Wouldn't it just be easy for existing non-US companies to expand into the US?
They already cover US sports.

------
toddkazakov
I am wondering ... How will a DSL for trading on betting exchanges + a
trading/backtesting engine will be perceived in this context? I have my doubts
for even applying because the sole purpose of our software is "educated"
gambling. In the past applying for accelerator in Europe did not go very well
because gambling is quite regulated here, although I am seeing this more of a
different financial instrument.

------
Sanddancer
This...actually makes a lot of sense given the Dodgers' history. They were one
of the first teams to really recognize that a strong farm system was essential
to a strong team.
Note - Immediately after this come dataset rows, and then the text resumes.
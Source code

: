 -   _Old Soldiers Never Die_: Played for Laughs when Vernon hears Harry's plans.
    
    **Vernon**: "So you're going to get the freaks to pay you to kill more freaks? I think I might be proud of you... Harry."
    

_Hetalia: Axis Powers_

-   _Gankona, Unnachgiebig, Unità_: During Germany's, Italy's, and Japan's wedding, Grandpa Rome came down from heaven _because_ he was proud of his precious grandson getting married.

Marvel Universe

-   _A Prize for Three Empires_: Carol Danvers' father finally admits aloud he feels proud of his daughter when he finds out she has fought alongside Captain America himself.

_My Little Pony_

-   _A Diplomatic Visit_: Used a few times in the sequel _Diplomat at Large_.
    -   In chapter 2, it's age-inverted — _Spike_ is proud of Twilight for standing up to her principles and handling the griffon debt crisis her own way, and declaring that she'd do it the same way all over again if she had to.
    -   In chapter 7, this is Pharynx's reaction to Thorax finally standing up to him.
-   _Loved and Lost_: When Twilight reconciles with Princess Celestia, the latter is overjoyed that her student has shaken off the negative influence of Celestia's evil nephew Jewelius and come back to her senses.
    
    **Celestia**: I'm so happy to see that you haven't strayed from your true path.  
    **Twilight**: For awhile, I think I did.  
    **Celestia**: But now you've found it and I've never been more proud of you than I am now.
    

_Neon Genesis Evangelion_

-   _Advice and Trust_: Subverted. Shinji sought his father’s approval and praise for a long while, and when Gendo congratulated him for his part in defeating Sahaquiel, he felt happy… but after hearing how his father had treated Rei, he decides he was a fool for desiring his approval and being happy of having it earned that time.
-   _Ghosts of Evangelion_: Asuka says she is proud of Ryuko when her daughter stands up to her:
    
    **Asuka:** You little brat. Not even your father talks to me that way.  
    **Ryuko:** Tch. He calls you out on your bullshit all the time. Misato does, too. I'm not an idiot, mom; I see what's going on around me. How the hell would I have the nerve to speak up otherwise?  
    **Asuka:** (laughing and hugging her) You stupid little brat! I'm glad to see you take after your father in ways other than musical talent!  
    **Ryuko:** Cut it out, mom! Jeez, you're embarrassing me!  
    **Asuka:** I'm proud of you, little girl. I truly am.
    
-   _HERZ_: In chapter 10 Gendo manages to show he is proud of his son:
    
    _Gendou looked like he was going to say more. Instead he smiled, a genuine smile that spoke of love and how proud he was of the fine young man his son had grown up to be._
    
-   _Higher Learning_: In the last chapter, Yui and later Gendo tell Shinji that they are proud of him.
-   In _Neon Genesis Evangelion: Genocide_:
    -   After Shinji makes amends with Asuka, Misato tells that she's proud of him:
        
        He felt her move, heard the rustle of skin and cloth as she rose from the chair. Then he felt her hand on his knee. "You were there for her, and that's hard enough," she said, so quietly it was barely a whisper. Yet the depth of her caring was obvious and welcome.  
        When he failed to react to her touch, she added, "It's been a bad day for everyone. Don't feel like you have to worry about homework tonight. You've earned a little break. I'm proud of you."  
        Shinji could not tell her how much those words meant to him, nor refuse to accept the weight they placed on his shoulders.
Developing a good pool of young talent in sports tech and
sports entertainment like this would make sure that the Dodgers are one of the
first beneficiaries of products that come out of this accelerator.

------
icelancer
You have to understand that baseball is basically ass-backwards in everything.
Even if the terms aren't great, this is revolutionary that a team would look
OUTSIDE for more information. This is becoming more common with the smarter
teams but the vast majority of teams would NEVER think to do something like
this. They presume to have all the answers in all realms of the business, in
general.

------
ttaylorr
It's interesting that an organization like the L.A. Dodgers has interest in
something like this. It's also worth noting how startlingly similar this is to
the YC-model of funding: $120k, 3 months, demo-day...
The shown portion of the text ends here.